DALLAS -- When the halftime buzzer sounded for Penn's game against Texas, the scene was as surreal as it gets during the NCAA Tournament.
The 15-seed Quakers held a 23-22 lead over the 2-seed Longhorns, and the few hundred in the Penn cheering section were louder than the sea of Longhorn burnt orange surrounding them.
But could the momentum last for another half, producing one of the biggest upsets in tournament history?
It almost did.
At the very end, though, Texas was finally able to break out of the Quakers' clutches, escaping with a 60-52 win.
Thanks to a few fast breaks and 19-of-22 shooting from the free-throw line in the second half, Texas avoided becoming the fifth 2-seed to lose its first-round game against a 15-seed.
"We just needed to close out the last 20 minutes and play it very much like the first 20 minutes," Penn coach Fran Dunphy said.
Of course, that's easier said than done. But for all of Texas' vaunted athleticism, the Quakers controlled the tempo throughout the first 20 minutes of play, methodically running down the shot clock on offense and flustering the Longhorns with an efficient defense.
Though Dunphy said his strategy was designed to keep possession of the ball and not run down the clock, the Quakers' deliberate pace and preference for threes seemed at times to be quite similar to the famed offensive system employed by Princeton.
Penn didn't lack aggression, however, and fought hard for rebounds despite a considerable size disadvantage. Nonetheless, Texas dominated the glass, pulling down 42 rebounds to the Quakers' 21 -- including a 14-11 advantage offensively.
And while Penn struggled late in a number of games this season, this time the team refused to quit.
Though Texas led for most of the second half, Penn never trailed by more than nine, and cut the deficit to 41-40 with 6:30 remaining on a three-pointer by sophomore guard Brian Grandieri.
But Texas was finally able to raise the tempo of the game and pull away.
Still.
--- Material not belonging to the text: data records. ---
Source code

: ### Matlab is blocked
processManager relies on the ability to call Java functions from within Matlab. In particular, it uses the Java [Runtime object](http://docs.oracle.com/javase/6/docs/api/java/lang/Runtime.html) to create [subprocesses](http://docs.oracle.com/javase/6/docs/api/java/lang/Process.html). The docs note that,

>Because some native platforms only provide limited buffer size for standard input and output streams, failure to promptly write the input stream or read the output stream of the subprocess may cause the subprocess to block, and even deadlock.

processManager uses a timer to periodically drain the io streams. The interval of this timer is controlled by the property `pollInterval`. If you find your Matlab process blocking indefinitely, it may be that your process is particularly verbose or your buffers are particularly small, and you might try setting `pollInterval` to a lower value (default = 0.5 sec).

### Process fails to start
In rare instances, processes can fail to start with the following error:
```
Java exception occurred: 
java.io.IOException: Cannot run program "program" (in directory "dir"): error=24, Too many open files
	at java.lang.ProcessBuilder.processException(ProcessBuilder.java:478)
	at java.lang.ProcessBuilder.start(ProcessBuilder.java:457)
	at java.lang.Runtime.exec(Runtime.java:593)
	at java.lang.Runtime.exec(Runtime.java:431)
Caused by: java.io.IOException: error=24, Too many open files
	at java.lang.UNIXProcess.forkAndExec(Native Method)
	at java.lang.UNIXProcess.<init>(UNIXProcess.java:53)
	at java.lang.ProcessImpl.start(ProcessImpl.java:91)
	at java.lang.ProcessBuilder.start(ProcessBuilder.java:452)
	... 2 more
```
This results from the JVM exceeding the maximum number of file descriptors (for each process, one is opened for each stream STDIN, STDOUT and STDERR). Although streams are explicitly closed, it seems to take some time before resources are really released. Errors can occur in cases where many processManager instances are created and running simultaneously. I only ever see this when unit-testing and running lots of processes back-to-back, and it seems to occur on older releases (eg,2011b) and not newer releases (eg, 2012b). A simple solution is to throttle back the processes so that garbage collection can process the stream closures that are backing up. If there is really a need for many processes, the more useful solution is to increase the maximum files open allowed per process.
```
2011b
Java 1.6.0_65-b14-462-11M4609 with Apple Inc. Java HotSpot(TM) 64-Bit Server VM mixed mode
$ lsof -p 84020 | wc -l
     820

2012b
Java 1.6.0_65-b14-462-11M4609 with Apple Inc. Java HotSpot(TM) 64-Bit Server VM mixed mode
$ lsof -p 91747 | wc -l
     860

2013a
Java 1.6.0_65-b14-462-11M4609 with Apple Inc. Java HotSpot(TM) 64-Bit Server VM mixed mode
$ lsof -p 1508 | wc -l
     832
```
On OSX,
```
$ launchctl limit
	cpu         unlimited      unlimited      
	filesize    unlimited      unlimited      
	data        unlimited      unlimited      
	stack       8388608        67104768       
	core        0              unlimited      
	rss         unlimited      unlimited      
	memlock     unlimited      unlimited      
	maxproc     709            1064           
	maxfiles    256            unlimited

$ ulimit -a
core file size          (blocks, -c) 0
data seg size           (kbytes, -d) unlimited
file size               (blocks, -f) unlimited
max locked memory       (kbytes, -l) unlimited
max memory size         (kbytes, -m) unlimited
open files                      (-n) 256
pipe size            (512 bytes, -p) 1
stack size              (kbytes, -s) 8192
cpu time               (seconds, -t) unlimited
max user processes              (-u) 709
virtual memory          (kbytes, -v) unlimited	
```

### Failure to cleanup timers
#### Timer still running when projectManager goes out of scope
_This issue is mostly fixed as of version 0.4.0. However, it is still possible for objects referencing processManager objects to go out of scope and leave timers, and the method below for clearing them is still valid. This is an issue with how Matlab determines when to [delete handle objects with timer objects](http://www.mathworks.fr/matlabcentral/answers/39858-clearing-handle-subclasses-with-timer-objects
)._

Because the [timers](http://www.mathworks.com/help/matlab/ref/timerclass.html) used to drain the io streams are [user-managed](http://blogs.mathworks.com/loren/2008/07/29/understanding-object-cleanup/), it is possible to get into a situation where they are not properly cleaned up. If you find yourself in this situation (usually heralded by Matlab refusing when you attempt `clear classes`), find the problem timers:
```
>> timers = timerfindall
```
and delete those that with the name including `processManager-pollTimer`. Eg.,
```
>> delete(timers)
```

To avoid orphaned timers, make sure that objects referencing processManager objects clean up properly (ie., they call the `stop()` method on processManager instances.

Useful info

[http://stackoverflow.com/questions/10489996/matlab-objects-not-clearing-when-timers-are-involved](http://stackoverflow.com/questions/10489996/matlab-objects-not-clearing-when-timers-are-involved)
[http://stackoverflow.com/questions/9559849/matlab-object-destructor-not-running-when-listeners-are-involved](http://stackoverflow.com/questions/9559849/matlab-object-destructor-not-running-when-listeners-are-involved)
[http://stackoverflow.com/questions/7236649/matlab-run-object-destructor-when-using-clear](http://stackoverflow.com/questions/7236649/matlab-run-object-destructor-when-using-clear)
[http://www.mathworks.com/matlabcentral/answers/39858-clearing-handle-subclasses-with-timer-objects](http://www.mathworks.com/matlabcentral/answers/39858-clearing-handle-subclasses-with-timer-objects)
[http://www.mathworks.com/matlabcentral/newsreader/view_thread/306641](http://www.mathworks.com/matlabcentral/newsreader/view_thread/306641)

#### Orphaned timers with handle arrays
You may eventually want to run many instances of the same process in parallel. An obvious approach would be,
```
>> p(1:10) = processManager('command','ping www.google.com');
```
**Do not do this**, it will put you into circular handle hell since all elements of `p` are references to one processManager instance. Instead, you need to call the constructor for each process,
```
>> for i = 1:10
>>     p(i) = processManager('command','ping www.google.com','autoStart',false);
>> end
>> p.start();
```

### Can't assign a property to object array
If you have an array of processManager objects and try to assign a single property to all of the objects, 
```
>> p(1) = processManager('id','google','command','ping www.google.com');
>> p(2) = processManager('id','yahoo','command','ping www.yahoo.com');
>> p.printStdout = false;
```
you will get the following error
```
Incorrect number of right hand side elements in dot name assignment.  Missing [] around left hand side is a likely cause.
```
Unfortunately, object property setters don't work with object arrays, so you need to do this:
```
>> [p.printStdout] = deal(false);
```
Longhorns coach Rick Barnes praised Penn for other areas of its game.
"This is an extremely well-coached team, a team that can really pass, a team that is going to run down and scrap to get rebounds," he said. "Instead of making excuses about how we played, let's give Penn credit -- if we made mistakes, they had a lot to do with it."
Ivy League Player of the Year Ibrahim Jaaber led the Quakers with 15 points, but hit only 26 percent of his field goals. Junior forward Mark Zoller and Grandieri only hit 2-for-10 inside the arc, but combined to go 5-for-5 from three-point territory. Zoller scored a total of 13, with Grandieri adding nine.
LaMarcus Aldridge, Texas' 6-foot-10 center and likely one of the top picks in this year's NBA Draft, also left an impression. While struggling coming into the tournament, Aldridge stepped up in a big way against Penn, scoring eight of his teams' first nine points, finishing with a game-high 19, with 10 rebounds.
Longhorns forward P.J. Tucker also recorded a double-double, getting 17 points and 12 rebounds.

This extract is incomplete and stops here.